Il nuovo romanzo dello scrittore svedese Niklas Natt Och Dag “1794” (Einaudi, pp. 532, euro 20) arriva in libreria a un anno esatto di distanza da “1793”, primo libro dell’autore, di cui il volume fresco è l’ideale seguito e con cui condivide il medesimo protagonista, Jean Michael Cardell, detto Mickel, ex sergente maggiore di artiglieria con il braccio sinistro di legno, uomo dotato di una forza eccezionale, che si distingue per aver fatto «della lotta a ogni sopruso lo scopo della sua vita».

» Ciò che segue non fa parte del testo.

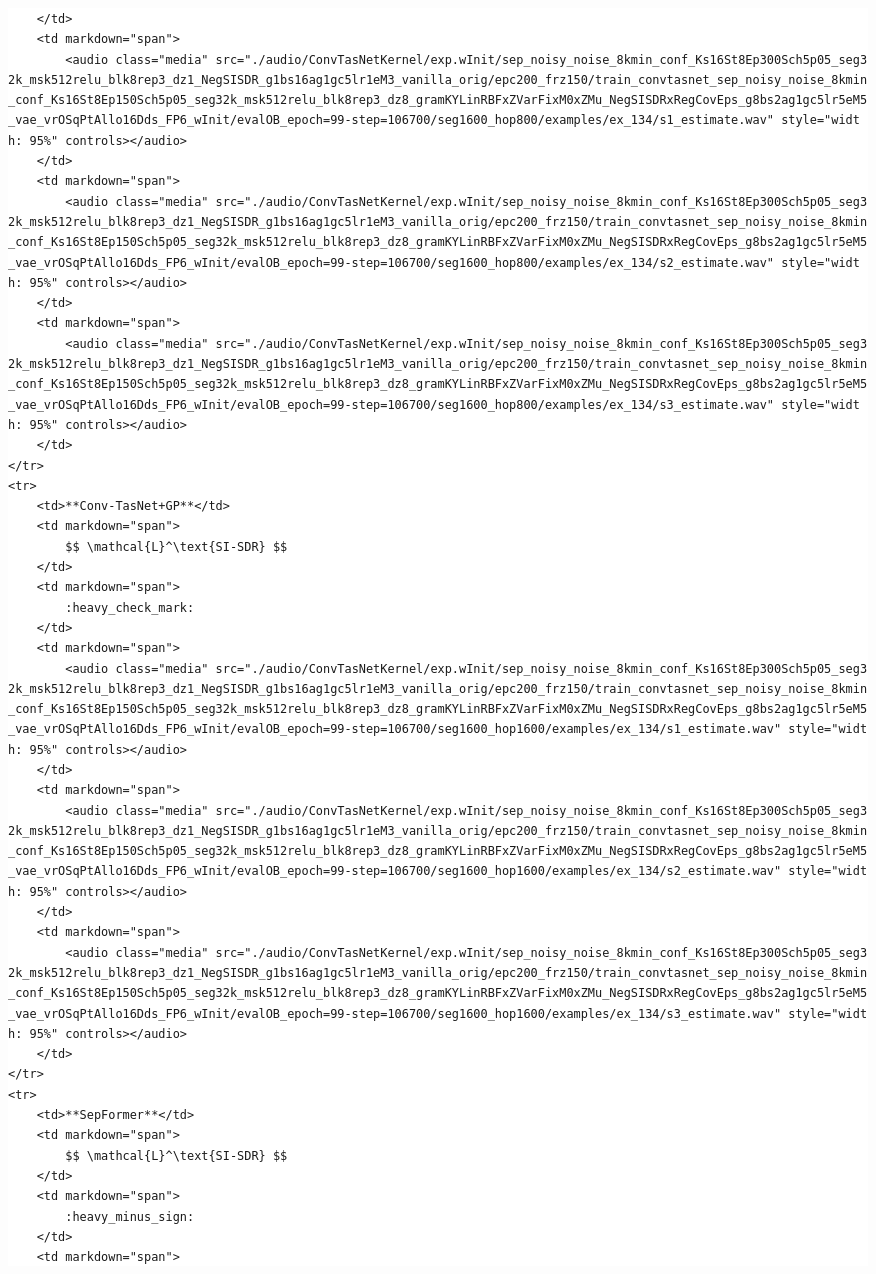         </td>
        <td markdown="span">
            <audio class="media" src="./audio/ConvTasNetKernel/exp.wInit/sep_noisy_noise_8kmin_conf_Ks16St8Ep300Sch5p05_seg32k_msk512relu_blk8rep3_dz1_NegSISDR_g1bs16ag1gc5lr1eM3_vanilla_orig/epc200_frz150/train_convtasnet_sep_noisy_noise_8kmin_conf_Ks16St8Ep150Sch5p05_seg32k_msk512relu_blk8rep3_dz8_gramKYLinRBFxZVarFixM0xZMu_NegSISDRxRegCovEps_g8bs2ag1gc5lr5eM5_vae_vrOSqPtAllo16Dds_FP6_wInit/evalOB_epoch=99-step=106700/seg1600_hop800/examples/ex_134/s1_estimate.wav" style="width: 95%" controls></audio>
        </td>
        <td markdown="span">
            <audio class="media" src="./audio/ConvTasNetKernel/exp.wInit/sep_noisy_noise_8kmin_conf_Ks16St8Ep300Sch5p05_seg32k_msk512relu_blk8rep3_dz1_NegSISDR_g1bs16ag1gc5lr1eM3_vanilla_orig/epc200_frz150/train_convtasnet_sep_noisy_noise_8kmin_conf_Ks16St8Ep150Sch5p05_seg32k_msk512relu_blk8rep3_dz8_gramKYLinRBFxZVarFixM0xZMu_NegSISDRxRegCovEps_g8bs2ag1gc5lr5eM5_vae_vrOSqPtAllo16Dds_FP6_wInit/evalOB_epoch=99-step=106700/seg1600_hop800/examples/ex_134/s2_estimate.wav" style="width: 95%" controls></audio>
        </td>
        <td markdown="span">
            <audio class="media" src="./audio/ConvTasNetKernel/exp.wInit/sep_noisy_noise_8kmin_conf_Ks16St8Ep300Sch5p05_seg32k_msk512relu_blk8rep3_dz1_NegSISDR_g1bs16ag1gc5lr1eM3_vanilla_orig/epc200_frz150/train_convtasnet_sep_noisy_noise_8kmin_conf_Ks16St8Ep150Sch5p05_seg32k_msk512relu_blk8rep3_dz8_gramKYLinRBFxZVarFixM0xZMu_NegSISDRxRegCovEps_g8bs2ag1gc5lr5eM5_vae_vrOSqPtAllo16Dds_FP6_wInit/evalOB_epoch=99-step=106700/seg1600_hop800/examples/ex_134/s3_estimate.wav" style="width: 95%" controls></audio>
        </td>
    </tr>
    <tr>
        <td>**Conv-TasNet+GP**</td>
        <td markdown="span">
            $$ \mathcal{L}^\text{SI-SDR} $$
        </td>
        <td markdown="span">
            :heavy_check_mark:
        </td>
        <td markdown="span">
            <audio class="media" src="./audio/ConvTasNetKernel/exp.wInit/sep_noisy_noise_8kmin_conf_Ks16St8Ep300Sch5p05_seg32k_msk512relu_blk8rep3_dz1_NegSISDR_g1bs16ag1gc5lr1eM3_vanilla_orig/epc200_frz150/train_convtasnet_sep_noisy_noise_8kmin_conf_Ks16St8Ep150Sch5p05_seg32k_msk512relu_blk8rep3_dz8_gramKYLinRBFxZVarFixM0xZMu_NegSISDRxRegCovEps_g8bs2ag1gc5lr5eM5_vae_vrOSqPtAllo16Dds_FP6_wInit/evalOB_epoch=99-step=106700/seg1600_hop1600/examples/ex_134/s1_estimate.wav" style="width: 95%" controls></audio>
        </td>
        <td markdown="span">
            <audio class="media" src="./audio/ConvTasNetKernel/exp.wInit/sep_noisy_noise_8kmin_conf_Ks16St8Ep300Sch5p05_seg32k_msk512relu_blk8rep3_dz1_NegSISDR_g1bs16ag1gc5lr1eM3_vanilla_orig/epc200_frz150/train_convtasnet_sep_noisy_noise_8kmin_conf_Ks16St8Ep150Sch5p05_seg32k_msk512relu_blk8rep3_dz8_gramKYLinRBFxZVarFixM0xZMu_NegSISDRxRegCovEps_g8bs2ag1gc5lr5eM5_vae_vrOSqPtAllo16Dds_FP6_wInit/evalOB_epoch=99-step=106700/seg1600_hop1600/examples/ex_134/s2_estimate.wav" style="width: 95%" controls></audio>
        </td>
        <td markdown="span">
            <audio class="media" src="./audio/ConvTasNetKernel/exp.wInit/sep_noisy_noise_8kmin_conf_Ks16St8Ep300Sch5p05_seg32k_msk512relu_blk8rep3_dz1_NegSISDR_g1bs16ag1gc5lr1eM3_vanilla_orig/epc200_frz150/train_convtasnet_sep_noisy_noise_8kmin_conf_Ks16St8Ep150Sch5p05_seg32k_msk512relu_blk8rep3_dz8_gramKYLinRBFxZVarFixM0xZMu_NegSISDRxRegCovEps_g8bs2ag1gc5lr5eM5_vae_vrOSqPtAllo16Dds_FP6_wInit/evalOB_epoch=99-step=106700/seg1600_hop1600/examples/ex_134/s3_estimate.wav" style="width: 95%" controls></audio>
        </td>
    </tr>
    <tr>
        <td>**SepFormer**</td>
        <td markdown="span">
            $$ \mathcal{L}^\text{SI-SDR} $$
        </td>
        <td markdown="span">
            :heavy_minus_sign:
        </td>
        <td markdown="span">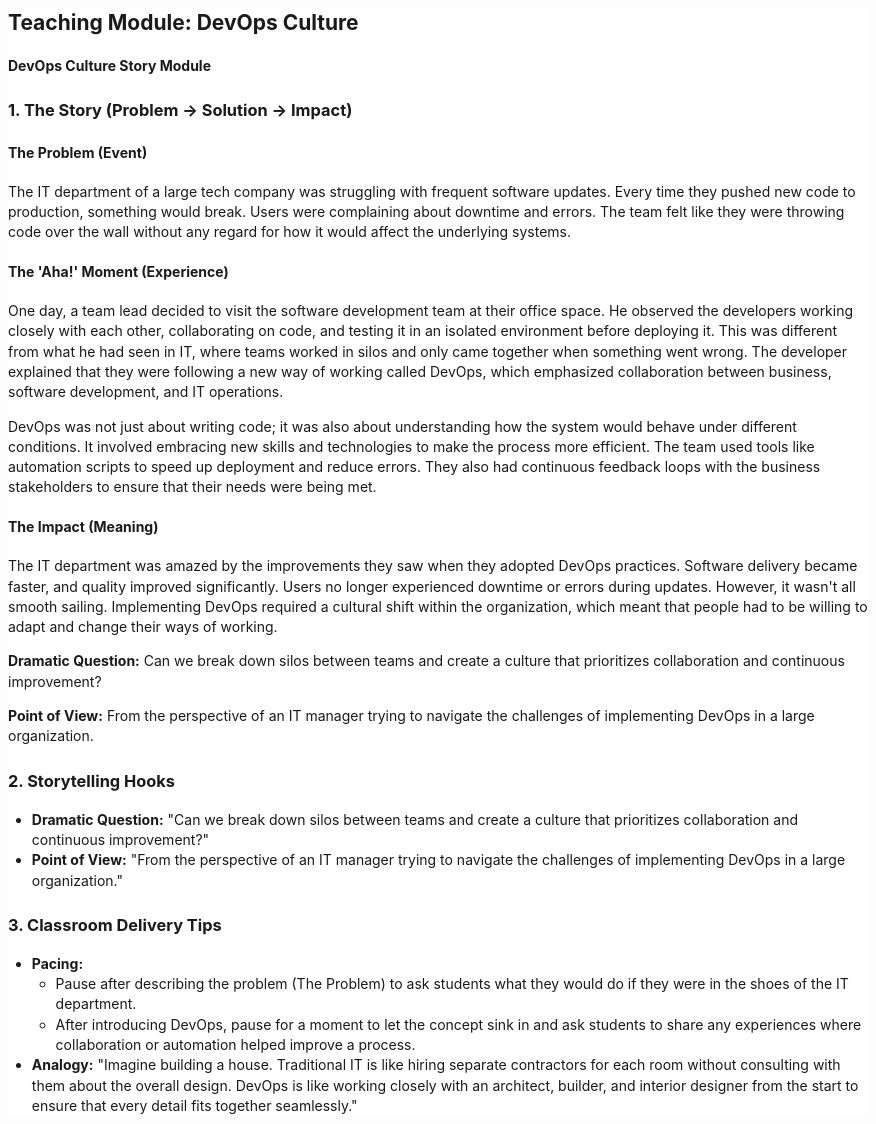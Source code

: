 
## Teaching Module: DevOps Culture
**DevOps Culture Story Module**

### 1. The Story (Problem -> Solution -> Impact)

#### The Problem (Event)
The IT department of a large tech company was struggling with frequent software updates. Every time they pushed new code to production, something would break. Users were complaining about downtime and errors. The team felt like they were throwing code over the wall without any regard for how it would affect the underlying systems.

#### The 'Aha!' Moment (Experience)
One day, a team lead decided to visit the software development team at their office space. He observed the developers working closely with each other, collaborating on code, and testing it in an isolated environment before deploying it. This was different from what he had seen in IT, where teams worked in silos and only came together when something went wrong. The developer explained that they were following a new way of working called DevOps, which emphasized collaboration between business, software development, and IT operations.

DevOps was not just about writing code; it was also about understanding how the system would behave under different conditions. It involved embracing new skills and technologies to make the process more efficient. The team used tools like automation scripts to speed up deployment and reduce errors. They also had continuous feedback loops with the business stakeholders to ensure that their needs were being met.

#### The Impact (Meaning)
The IT department was amazed by the improvements they saw when they adopted DevOps practices. Software delivery became faster, and quality improved significantly. Users no longer experienced downtime or errors during updates. However, it wasn't all smooth sailing. Implementing DevOps required a cultural shift within the organization, which meant that people had to be willing to adapt and change their ways of working.

**Dramatic Question:** Can we break down silos between teams and create a culture that prioritizes collaboration and continuous improvement?

**Point of View:** From the perspective of an IT manager trying to navigate the challenges of implementing DevOps in a large organization.

### 2. Storytelling Hooks

* **Dramatic Question:** "Can we break down silos between teams and create a culture that prioritizes collaboration and continuous improvement?"
* **Point of View:** "From the perspective of an IT manager trying to navigate the challenges of implementing DevOps in a large organization."

### 3. Classroom Delivery Tips

* **Pacing:**
	+ Pause after describing the problem (The Problem) to ask students what they would do if they were in the shoes of the IT department.
	+ After introducing DevOps, pause for a moment to let the concept sink in and ask students to share any experiences where collaboration or automation helped improve a process.
* **Analogy:** "Imagine building a house. Traditional IT is like hiring separate contractors for each room without consulting with them about the overall design. DevOps is like working closely with an architect, builder, and interior designer from the start to ensure that every detail fits together seamlessly."
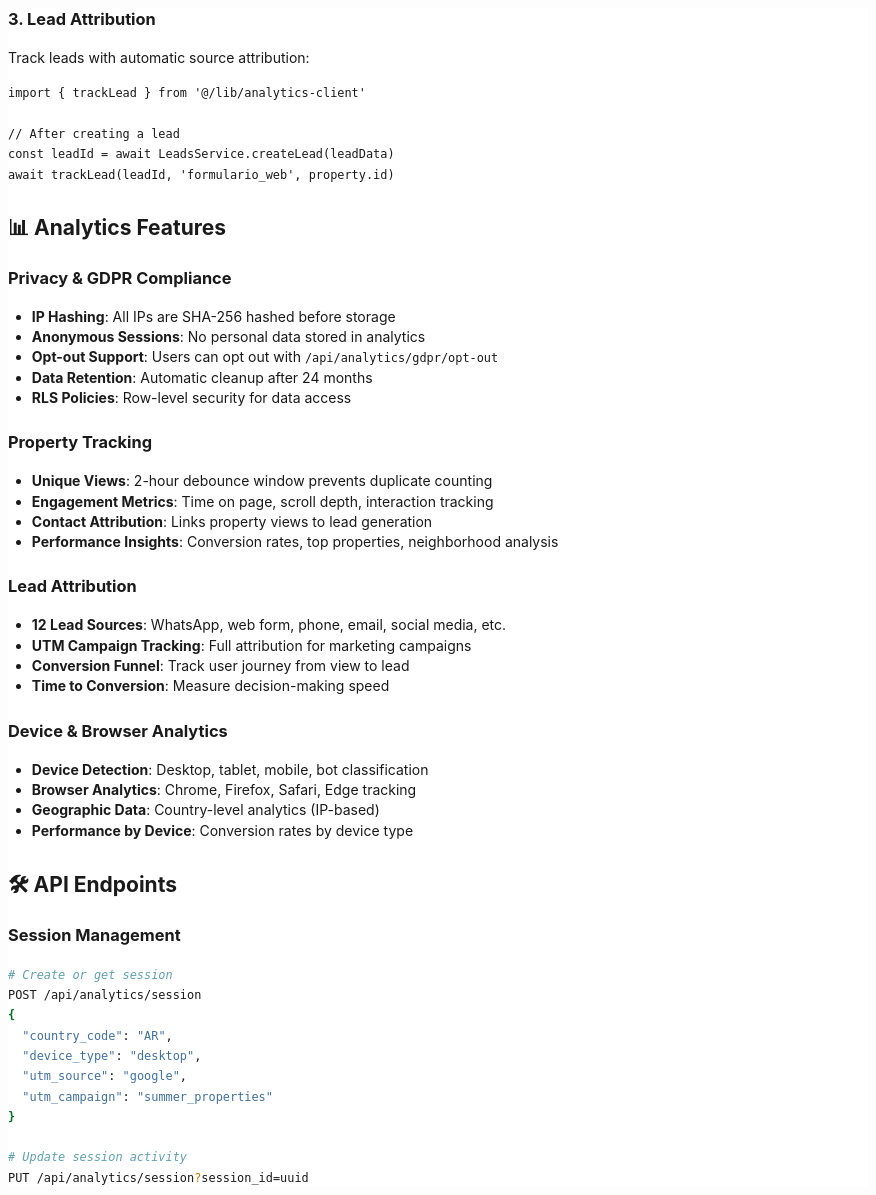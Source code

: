### 3. Lead Attribution

Track leads with automatic source attribution:

```tsx
import { trackLead } from '@/lib/analytics-client'

// After creating a lead
const leadId = await LeadsService.createLead(leadData)
await trackLead(leadId, 'formulario_web', property.id)
```

## 📊 Analytics Features

### Privacy & GDPR Compliance
- **IP Hashing**: All IPs are SHA-256 hashed before storage
- **Anonymous Sessions**: No personal data stored in analytics
- **Opt-out Support**: Users can opt out with `/api/analytics/gdpr/opt-out`
- **Data Retention**: Automatic cleanup after 24 months
- **RLS Policies**: Row-level security for data access

### Property Tracking
- **Unique Views**: 2-hour debounce window prevents duplicate counting
- **Engagement Metrics**: Time on page, scroll depth, interaction tracking
- **Contact Attribution**: Links property views to lead generation
- **Performance Insights**: Conversion rates, top properties, neighborhood analysis

### Lead Attribution
- **12 Lead Sources**: WhatsApp, web form, phone, email, social media, etc.
- **UTM Campaign Tracking**: Full attribution for marketing campaigns  
- **Conversion Funnel**: Track user journey from view to lead
- **Time to Conversion**: Measure decision-making speed

### Device & Browser Analytics
- **Device Detection**: Desktop, tablet, mobile, bot classification
- **Browser Analytics**: Chrome, Firefox, Safari, Edge tracking
- **Geographic Data**: Country-level analytics (IP-based)
- **Performance by Device**: Conversion rates by device type

## 🛠 API Endpoints

### Session Management
```bash
# Create or get session
POST /api/analytics/session
{
  "country_code": "AR",
  "device_type": "desktop",
  "utm_source": "google",
  "utm_campaign": "summer_properties"
}

# Update session activity
PUT /api/analytics/session?session_id=uuid
```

“1794” è un libro emozionante, leggendo il quale diverse volte può capitare al lettore di ritrovarsi con gli occhi pieni di lacrime. Eppure il suo andamento potrebbe lì per lì dare l’impressione d’essere fin troppo difficile e coinvolgente. Certi momenti sei lì a chiederti se quello che stai leggendo è un saggio, un romanzo storico, il racconto autobiografico di un autore dell’epoca, o per l’appunto quello che è, un’opera di fantasia, un giallo avvincente, un thriller appassionante. In effetti, è come se fosse stato scritto a quattro mani dall’Umberto Eco del “Nome della rosa” e dal Jacques Le Goff del “Medioevo”. La lettura di questo libro si rivela come una scalata alla conquista della vetta di una montagna. Non foss’altro per le origini nordiche di chi l’ha scritto. A mano a mano che vai avanti e ti arrampichi, l’impervio cammino ti rivela a poco a poco paesaggi di una tale inaspettata e glaciale bellezza, mondi e prospettive di cui tu non avresti mai nemmeno sospettato l’esistenza e che non avresti mai pensato di potere scoprire.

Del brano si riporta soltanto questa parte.